Ce cours explore la pensée politique de Jean-Jacques Rousseau à travers son Discours sur l’origine et les fondements de l’inégalité parmi les hommes. Il examine les concepts d’état de nature, de société et de langue, en dévoilant les mécanismes de la dénaturation et de l’inégalité humaine. La réflexion de Rousseau sur la nature humaine et la société est un incontournable de la pensée politique, que vous devez maîtriser sur le bout des doigts pour faire Sciences Po.
Le discours sur l’origine et les fondements de l’inégalité parmi les hommes : contexte et objectifs
Le Discours sur l’origine et les fondements de l’inégalité parmi les hommes, rédigé par Jean-Jacques Rousseau en 1755, répond à une question posée par l’Académie de Dijon en 1754 : « Quelle est l’origine de l’inégalité parmi les hommes et est-elle autorisée par la loi naturelle ? ». Cette académie, fondée en 1725, était une institution privée composée principalement de notables, visant à promouvoir le débat d’idées. Rousseau, qui venait de sortir de l’anonymat après avoir remporté un concours en 1750 avec son Discours sur les Sciences et les Arts, se saisit de cette opportunité pour développer des réflexions qui allaient marquer ses ouvrages futurs.

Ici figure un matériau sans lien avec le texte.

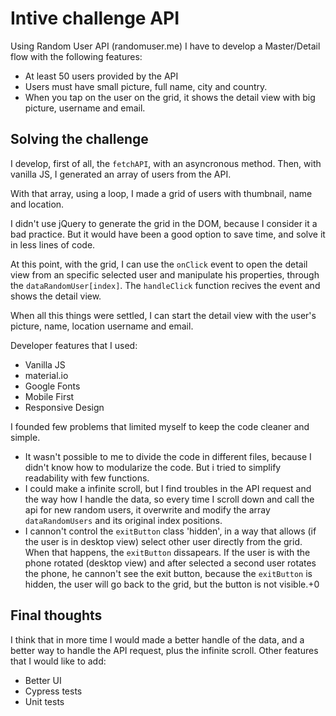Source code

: # Intive challenge API

Using Random User API (randomuser.me) I have to develop a Master/Detail flow with the following features:
- At least 50 users provided by the API
- Users must have small picture, full name, city and country.
- When you tap on the user on the grid, it shows the detail view with big picture, username and email.

## Solving the challenge

I develop, first of all, the `fetchAPI`, with an asyncronous method. Then, with vanilla JS, I generated an array of users from the API.

With that array, using a loop, I made a grid of users with thumbnail, name and location.

I didn't use jQuery to generate the grid in the DOM, because I consider it a bad practice. But it would have been a good option to save time, and solve it in less lines of code.

At this point, with the grid, I can use the `onClick` event to open the detail view from an specific selected user and manipulate his properties, through the `dataRandomUser[index]`. The `handleClick` function recives the event and shows the detail view.

When all this things were settled, I can start the detail view with the user's picture, name, location username and email.

Developer features that I used:
- Vanilla JS
- material.io
- Google Fonts
- Mobile First
- Responsive Design


I founded few problems that limited myself to keep the code cleaner and simple.

- It wasn't possible to me to divide the code in different files, because I didn't know how to modularize the code. But i tried to simplify readability with few functions.
- I could make a infinite scroll, but I find troubles in the API request and the way how I handle the data, so every time I scroll down and call the api for new random users, it overwrite and modify the array `dataRandomUsers` and its original index positions.
- I cannon't control the `exitButton` class 'hidden', in a way that allows (if the user is in desktop view) select other user directly from the grid. When that happens, the `exitButton` dissapears. If the user is with the phone rotated (desktop view) and after selected a second user rotates the phone, he cannon't see the exit button, because the `exitButton` is hidden, the user will go back to the grid, but the button is not visible.+0

## Final thoughts

I think that in more time I would made a better handle of the data, and a better way to handle the API request, plus the infinite scroll.
Other features that I would like to add:
- Better UI
- Cypress tests
- Unit tests
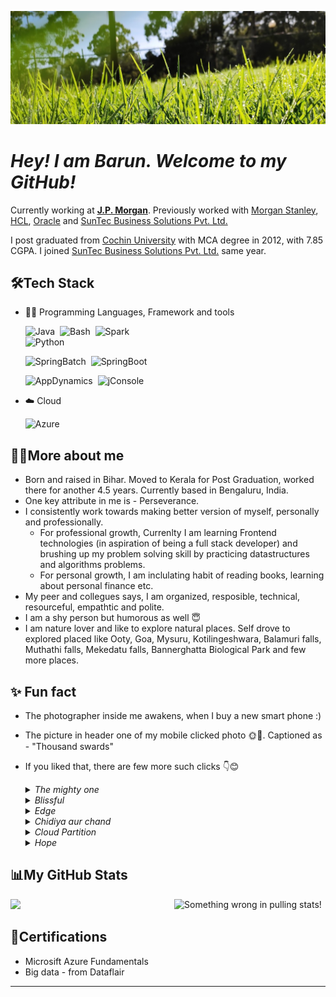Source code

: ![Header](BarunClicks/ThousandSwards.jpg "Thousand Swards")
<!--
**barunkumar04/barunkumar04** is a ✨ _special_ ✨ repository because its `README.md` (this file) appears on your GitHub profile.

Here are some ideas to get you started:

- 🔭 I’m currently working on ...
- 🌱 I’m currently learning ...
- 👯 I’m looking to collaborate on ...
- 🤔 I’m looking for help with ...
- 💬 Ask me about ...
- 📫 How to reach me: ...
- 😄 Pronouns: ...
- ⚡ Fun fact: ...
-->

# <i>Hey! I am Barun. Welcome to my GitHub!</i>

Currently working at <strong><a href="https://www.jpmorgan.com">J.P. Morgan</a></strong>. Previously worked with <a href="https://www.morganstanley.com">Morgan Stanley</a>, <a href="https://www.hcl.com">HCL</a>, <a href="https://www.oracle.com">Oracle</a> and <a href="https://www.suntecgroup.com">SunTec Business Solutions Pvt. Ltd.</a>  

I post graduated from <a href="https://www.cusat.ac.in">Cochin University</a> with MCA degree in 2012, with 7.85 CGPA. I joined <a href="https://www.suntecgroup.com">SunTec Business Solutions Pvt. Ltd.</a> same year.

## 🛠️Tech Stack
- 👩‍💻 Programming Languages, Framework and tools

    ![Java](https://img.shields.io/badge/-Java-05122A?style=flat&logo=Java&logoColor)&nbsp;
    ![Bash](https://img.shields.io/badge/-Shell_Script-05122A?style=flat&logo=gnu-bash&logoColor)&nbsp;
    ![Spark](https://img.shields.io/badge/-Spark-05122A?style=flat&logo=ApacheSpark&logoColor)&nbsp;     
    ![Python](https://img.shields.io/badge/-Python-05122A?style=flat&logo=python&logoColor)&nbsp; 
    
    ![SpringBatch](https://img.shields.io/badge/-Spring%20Batch-05122A?style=flat&logo=SpringBatch&logoColor)&nbsp;
    ![SpringBoot](https://img.shields.io/badge/-Spring%20Boot-05122A?style=flat&logo=SpringBoot&logoColor)&nbsp;
    
    ![AppDynamics](https://img.shields.io/badge/-AppDynamics-05122A?style=flat&logo=AppDynamics&logoColor)&nbsp;
    ![jConsole](https://img.shields.io/badge/-jConsole-05122A?style=flat&logo=jConsole&logoColor)&nbsp;
- ☁️ Cloud      
    
    <img src="https://www.neudesic.com/wp-content/uploads/Microsoft_Azure.png" alt="Azure" title="Azure" width="7%" />

## 👨‍💼More about me 
- Born and raised in Bihar. Moved to Kerala for Post Graduation, worked there for another 4.5 years. Currently based in Bengaluru, India.
- One key attribute in me is - Perseverance. 
- I consistently work towards making better version of myself, personally and professionally. 
    - For professional growth, Currenlty I am learning Frontend technologies (in aspiration of being a full stack developer) and brushing up my problem solving skill by practicing datastructures and algorithms problems.
    - For personal growth, I am inclulating habit of reading books, learning about personal finance etc.
- My peer and collegues says, I am organized, resposible, technical, resourceful, empathtic and polite.
- I am a shy person but humorous as well 😇
- I am nature lover and like to explore natural places. Self drove to explored placed like Ooty, Goa, Mysuru, Kotilingeshwara, Balamuri falls, Muthathi falls, Mekedatu falls, Bannerghatta Biological Park and few more places.

## ✨ Fun fact 
- The photographer inside me awakens, when I buy a new smart phone :)
- The picture in header one of my mobile clicked photo 🌞🌾. Captioned as - "Thousand swards"
- If you liked that, there are few more such clicks 👇😊 
  <details>
    <summary><i>The mighty one</i></summary>
    <br>
    <img align="center" alt="The Mighty One" src="BarunClicks/TheMightyOne.jpg" />
  </details>
  
  <details>
    <summary><i>Blissful</i></summary>
    <br>
    <img align="center" alt="Blissfulness" src="BarunClicks/Blissfulness.jpg" />
  </details>
  
  <details>
    <summary><i>Edge</i></summary>
    <br>
    <img align="center" alt="Edge" src="BarunClicks/AtTheEdge.jpg" />
  </details>
  
  <details>
    <summary><i>Chidiya aur chand</i></summary>
    <br>
    <img align="center" alt="ChidiyaAurChand" src="BarunClicks/ChidiyaAurChand.jpg" />
  </details>
  
  <details>
    <summary><i>Cloud Partition</i></summary>
    <br>
    <img align="center" alt="CloudPartition" src="BarunClicks/CloudPartition.jpg" />
  </details>  
  
  <details>
    <summary><i>Hope</i></summary>
    <br>
    <img align="center" alt="Hope" src="BarunClicks/Hope.jpg" />
  </details>  

## 📊My GitHub Stats
  <img  src="https://github-readme-stats.vercel.app/api?username=barunkumar04&show_icons=true&hide_border=true&theme=dark" width="48%" align="right" alt="Something wrong in pulling stats!">
  <img  src="https://github-readme-streak-stats.herokuapp.com/?user=barunkumar04&theme=gotham" width="48%" >

## 📃Certifications
  - Microsift Azure Fundamentals
  - Big data - from Dataflair
<hr>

→ Résumé du Livre 1 du Contrat social de Rousseau
Rousseau reformule la question de l’Académie en liant l’origine de l’inégalité à sa conformité à la loi naturelle, proposant ainsi une réponse plus complexe que la question initiale. Il soutient que l’inégalité est à la fois contre-naturelle et naturelle, trouvant sa cause dans une nature humaine soumise à un processus paradoxal de dénaturation. En dédicaçant son discours au Conseil général de la république de Genève, Rousseau donne à son œuvre une dimension politique, se présentant lui-même comme « citoyen de Genève ». Il adresse son message non seulement à ses contemporains, mais aussi à l’humanité future, affirmant que l’étude de l’homme est « la plus utile et la moins avancée de toutes les connaissances humaines ».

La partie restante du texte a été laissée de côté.